Right now, these things have not happened yet. Right now, I am just 15 last month. My family and I are visiting my maternal grandmother in Florida for the Thanksgiving holiday.
Grandmother’s grapefruit tree is heavy with fruit just as her clothes line is weighed down with wet laundry.
Her book shelf is full of Mother Theresa in Calcutta and the Virgin Mary miracles in Medugorje. She goes to church every Sunday and volunteers weekly at the food bank and the Saint Vincent de Paul Society. She faithfully does her crosswords over breakfast and religiously watches Wheel of Fortune and Jeopardy after dinner. Grandmother has photographs of the president and the pope side-by-side on her Florida-room wall above her bookshelf next to her recliner in front of the TV.
Grandmother pulls me aside and asks me to read a prayer she has selected for family dinner. She tells me this is an honor. She is choosing me especially.
I consider what she says. I tell her I will think about it.
Ultimately, I turn her down. I confide in her, “I am not sure I believe god exists. They say god is love, yet I do not feel love.”
My grandmother turns to me, daggers in her eyes, and spits,
“It’s people like you who cause all the evil in the world.”
I am confused, spinning. Do I know I am spinning or is this so familiar a state by this time that I do not recognize any other inner state exists?
Grandmother doesn’t speak to or look at me for the rest of our visit.
Her words. They echo within me. “People like me.” What does this even mean?
We cause all the evil in the world? Me and people like me? I cause all the evil in the world? Me and people like me? Who are we? Who am I?
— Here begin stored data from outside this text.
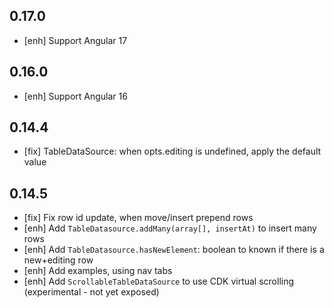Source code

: ## 0.17.0
- [enh] Support Angular 17

## 0.16.0
- [enh] Support Angular 16

## 0.14.4
- [fix] TableDataSource: when opts.editing is undefined, apply the default value

## 0.14.5

- [fix] Fix row id update, when move/insert prepend rows
- [enh] Add `TableDatasource.addMany(array[], insertAt)` to insert many rows
- [enh] Add `TableDatasource.hasNewElement`: boolean to known if there is a new+editing row
- [enh] Add examples, using nav tabs
- [enh] Add `ScrollableTableDataSource` to use CDK virtual scrolling (experimental - not yet exposed)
So many words echo and spin within me. Some of them come to me now, as I write:
“What’s wrong with me?”
“I should be ashamed of myself!”
“Don’t be stupid!”
“My family would be perfect if it weren’t for me.”
“It’s people like me who cause all the evil in the world.”
“Idiot”
“Bastard”
“Difficult Child”
My collapsing knees as my mother stands at the top of the steps, tongue like a whip, looking down at me:
“I wish you’d fallen down the stairs and died.”
Ugh. Ugh. Ugh.
***
“You wish I’d fallen down the stairs and died.”
“I wish I’d fallen down the stairs and died.”
Do you wish you’d fallen down the stairs and died?
I wish you’d fallen down the stairs and died.
The beatings are bad. The words are worse.
***
“If I don’t like it here.
There’s the door.
Leave.”
I leave.
“I’ll give you/me/all of us something to cry about.”